[Start of section]

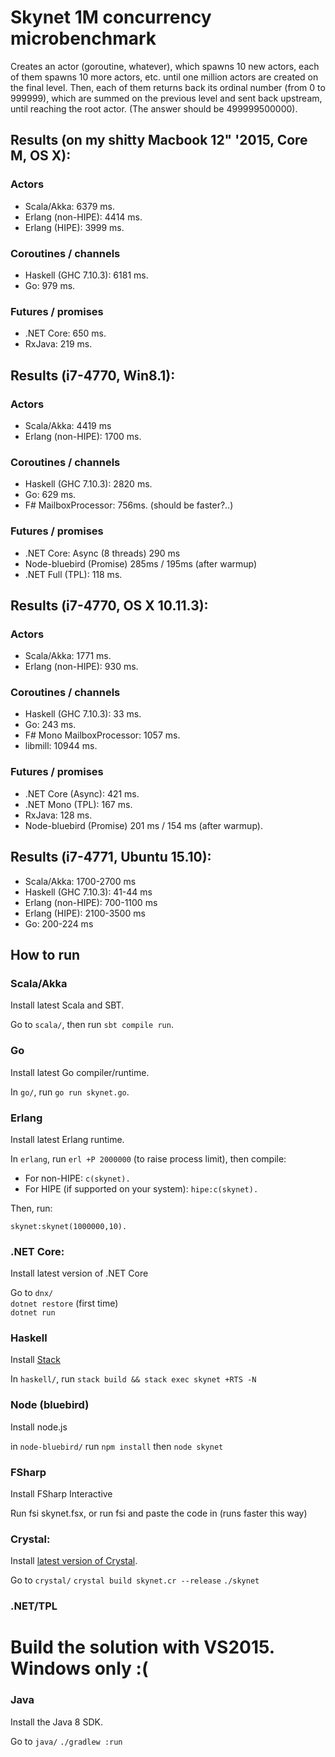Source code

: # Skynet 1M concurrency microbenchmark

Creates an actor (goroutine, whatever), which spawns 10 new actors, each of them spawns 10 
more actors, etc. until one million actors are created on the final level. Then, each of them returns
back its ordinal number (from 0 to 999999), which are summed on the previous level and sent back upstream,
until reaching the root actor. (The answer should be 499999500000).

## Results (on my shitty Macbook 12" '2015, **Core M**, OS X): 

### Actors

- Scala/Akka: 6379 ms. 
- Erlang (non-HIPE): 4414 ms.
- Erlang (HIPE): 3999 ms.

### Coroutines / channels

- Haskell (GHC 7.10.3): 6181 ms.
- Go: 979 ms.

### Futures / promises

- .NET Core: 650 ms.
- RxJava: 219 ms.

## Results (**i7-4770**, Win8.1): 

### Actors

- Scala/Akka: 4419 ms
- Erlang (non-HIPE): 1700 ms.

### Coroutines / channels

- Haskell (GHC 7.10.3): 2820 ms.
- Go: 629 ms.
- F# MailboxProcessor: 756ms. (should be faster?..)

### Futures / promises

- .NET Core: Async (8 threads) 290 ms
- Node-bluebird (Promise) 285ms / 195ms (after warmup)
- .NET Full (TPL): 118 ms.

## Results (**i7-4770**, OS X 10.11.3): 

### Actors

- Scala/Akka: 1771 ms.
- Erlang (non-HIPE): 930 ms.

### Coroutines / channels

- Haskell (GHC 7.10.3): 33 ms.
- Go: 243 ms.
- F# Mono MailboxProcessor: 1057 ms.
- libmill: 10944 ms.

### Futures / promises

- .NET Core (Async): 421 ms.
- .NET Mono (TPL): 167 ms.
- RxJava: 128 ms.
- Node-bluebird (Promise) 201 ms / 154 ms (after warmup).

## Results (**i7-4771**, Ubuntu 15.10): 

- Scala/Akka: 1700-2700 ms
- Haskell (GHC 7.10.3): 41-44 ms
- Erlang (non-HIPE): 700-1100 ms
- Erlang (HIPE): 2100-3500 ms
- Go: 200-224 ms

## How to run

### Scala/Akka

Install latest Scala and SBT. 

Go to `scala/`, then run `sbt compile run`.

### Go

Install latest Go compiler/runtime.

In `go/`, run `go run skynet.go`.

### Erlang

Install latest Erlang runtime.

In `erlang`, run `erl +P 2000000` (to raise process limit), then compile:

- For non-HIPE: `c(skynet).`
- For HIPE (if supported on your system): `hipe:c(skynet).`

Then, run:

`skynet:skynet(1000000,10).`

### .NET Core: 

Install latest version of .NET Core

Go to `dnx/`  
`dotnet restore` (first time)  
`dotnet run`

### Haskell

Install [Stack](http://haskellstack.org)

In `haskell/`, run `stack build && stack exec skynet +RTS -N`

### Node (bluebird)

Install node.js

in `node-bluebird/` run `npm install` then `node skynet`

### FSharp

Install FSharp Interactive

Run fsi skynet.fsx, or run fsi and paste the code in (runs faster this way)

### Crystal:

Install [latest version of Crystal](http://crystal-lang.org/docs/installation/index.html).

Go to `crystal/`
`crystal build skynet.cr --release`
`./skynet`

### .NET/TPL

Build the solution with VS2015. Windows only :(
=======
### Java

Install the Java 8 SDK.

Go to `java/`
`./gradlew :run`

[End of section]

WORK INSTRUCTION —
Only the lines above starting at the line that holds "- .NET Core: 650 ms." and ending at the line that holds "Install latest Erlang runtime." are to be repeated, exactly and in full.

EXPECTED ANSWER —
- .NET Core: 650 ms.
- RxJava: 219 ms.

## Results (**i7-4770**, Win8.1): 

### Actors

- Scala/Akka: 4419 ms
- Erlang (non-HIPE): 1700 ms.

### Coroutines / channels

- Haskell (GHC 7.10.3): 2820 ms.
- Go: 629 ms.
- F# MailboxProcessor: 756ms. (should be faster?..)

### Futures / promises

- .NET Core: Async (8 threads) 290 ms
- Node-bluebird (Promise) 285ms / 195ms (after warmup)
- .NET Full (TPL): 118 ms.

## Results (**i7-4770**, OS X 10.11.3): 

### Actors

- Scala/Akka: 1771 ms.
- Erlang (non-HIPE): 930 ms.

### Coroutines / channels

- Haskell (GHC 7.10.3): 33 ms.
- Go: 243 ms.
- F# Mono MailboxProcessor: 1057 ms.
- libmill: 10944 ms.

### Futures / promises

- .NET Core (Async): 421 ms.
- .NET Mono (TPL): 167 ms.
- RxJava: 128 ms.
- Node-bluebird (Promise) 201 ms / 154 ms (after warmup).

## Results (**i7-4771**, Ubuntu 15.10): 

- Scala/Akka: 1700-2700 ms
- Haskell (GHC 7.10.3): 41-44 ms
- Erlang (non-HIPE): 700-1100 ms
- Erlang (HIPE): 2100-3500 ms
- Go: 200-224 ms

## How to run

### Scala/Akka

Install latest Scala and SBT. 

Go to `scala/`, then run `sbt compile run`.

### Go

Install latest Go compiler/runtime.

In `go/`, run `go run skynet.go`.

### Erlang

Install latest Erlang runtime.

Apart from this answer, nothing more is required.